Levinson said the county will build a second building in the research and technology park and a hangar at the airport, the next steps in its goal of starting a new aviation industry.
Korngut grew up in Margate and after law school spent about a year in insurance defense at a prominent Atlantic City firm before opening her solo practice of 20 years in family law. That’s where her heart is, she told the editorial board, “fighting for people who can’t fight for themselves.”
The election of President Trump prompted her to enter politics and she won election to Northfield City Council in 2017. There she pushed the city to address domestic violence, drafted a ban on balloon releases and started a social media program matching senior citizens who wanted show shoveled from their walks with volunteers to do it. If seniors want to give kids money for the work and the kids will accept it, they can. The first two snowstorms she did some shoveling herself. Now there are many volunteers and she’s expanding the program countywide.

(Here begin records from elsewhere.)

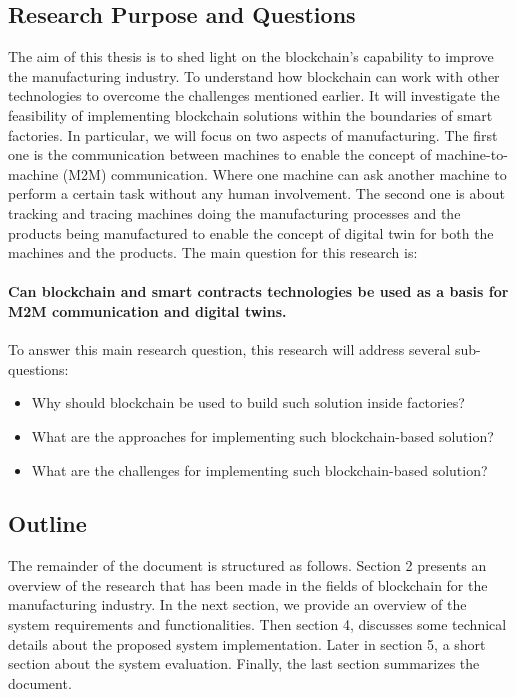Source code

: \documentclass[runningheads]{llncs}
\begin{document}
\subsection{Research Purpose and Questions}
The aim of this thesis is to shed light on the blockchain’s capability to improve the manufacturing industry. To understand how blockchain can work with other technologies to overcome the challenges mentioned earlier. It will investigate the feasibility of implementing blockchain solutions within the boundaries of smart factories.  In particular, we will focus on two aspects of manufacturing. The first one is the communication between machines to enable the concept of machine-to-machine (M2M) communication. Where one machine can ask another machine to perform a certain task without any human involvement.  The second one is about tracking and tracing machines doing the manufacturing processes and the products being manufactured to enable the concept of digital twin for both the machines and the products. The main question for this research is:

\paragraph{Can blockchain and smart contracts technologies be used as a basis for M2M communication and digital twins.} To answer this main research question, this research will address several sub-questions:
\begin{itemize}
  \item Why should blockchain be used to build such solution inside factories?
  \item What are the approaches for implementing such blockchain-based solution? 
  \item What are the challenges for implementing such blockchain-based solution? 
\end{itemize}

\subsection{Outline}
The remainder of the document is structured as follows. Section 2 presents an overview of the research that has been made in the fields of blockchain for the manufacturing industry. In the next section, we provide an overview of the system requirements and functionalities. Then section 4, discusses some technical details about the proposed system implementation. Later in section 5, a short section about the system evaluation. Finally, the last section summarizes the document. 
\end{document}
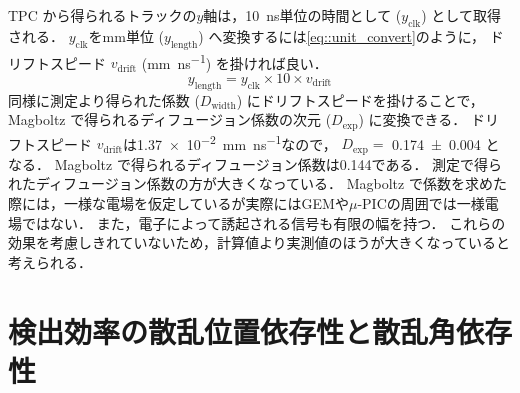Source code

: \documentclass[../master]{subfiles}
\begin{document}
TPC から得られるトラックの$y$軸は，\SI{10}{\nano\second}単位の時間として ($y_{\text{clk}}$) として取得される．
$y_{\text{clk}}$を\si{\milli\metre}単位 ($y_{\text{length}}$) へ変換するには\eqref{eq::unit_convert}のように，
ドリフトスピード $v_{\text{drift}}$ (\si{\milli\metre\per\nano\second}) を掛ければ良い．
\begin{equation}
  y_{\text{length}} = y_{\text{clk}}\times 10\times v_{\text{drift}} \label{eq::unit_convert}
\end{equation}
同様に測定より得られた係数 ($D_{\text{width}}$) にドリフトスピードを掛けることで，
Magboltz で得られるディフュージョン係数の次元 ($D_{\text{exp}}$) に変換できる．
ドリフトスピード $v_{\text{drift}}$は\SI{1.37e-2}{\milli\metre\per\nano\second}なので，
$D_{\text{exp}} = $%
\SI{0.174\pm0.004}{\sqrt{\milli\metre}}
となる．
Magboltz で得られるディフュージョン係数は\SI{0.144}{\sqrt{\milli\metre}}である．
測定で得られたディフュージョン係数の方が大きくなっている．
Magboltz で係数を求めた際には，一様な電場を仮定しているが実際にはGEMや$\mu$-PICの周囲では一様電場ではない．
また，電子によって誘起される信号も有限の幅を持つ．
これらの効果を考慮しきれていないため，計算値より実測値のほうが大きくなっていると考えられる．

\section{検出効率の散乱位置依存性と散乱角依存性}
\end{document}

Korngut said her priorities for Atlantic County would be “foreclosures, sex trafficking and always jobs,” making the county a hub for tech jobs.
She said the county should seek involvement in the state’s substantial effort to reduce infant mortality in the Atlantic City area and provide a mobile van with obstetric and gynecological services. She would make people more aware of the protections available under Gov. Phil Murphy’s package of foreclosure reforms.
“And gun violence, every time, God forbid, there’s a shooting in Atlantic City, my butt would be on the spot where that person was gunned down,” Korngut said.
Levinson cited compelling the state to give Atlantic County its promised 13.5% share of casino payments in lieu of taxes as an accomplishment.
Korngut said the county is getting too much money from the casinos, it’s “really hurting” the people of Atlantic City and “they need to keep more of that.”
We think Levinson would continue to keep the county’s finances sound by spending prudently when needed on projects of countywide benefit and limiting taxes.
Korngut would push the county to address more problems and provide social services, even those normally the responsibility of other levels of government. And she would disrupt political organizations to do it. “A lot of people on both sides (Democrats and Republicans) don’t want the change that I’m bringing because the status quo kind of works for people and it keeps people in power,” she said.
This is about as clear a choice as voters get.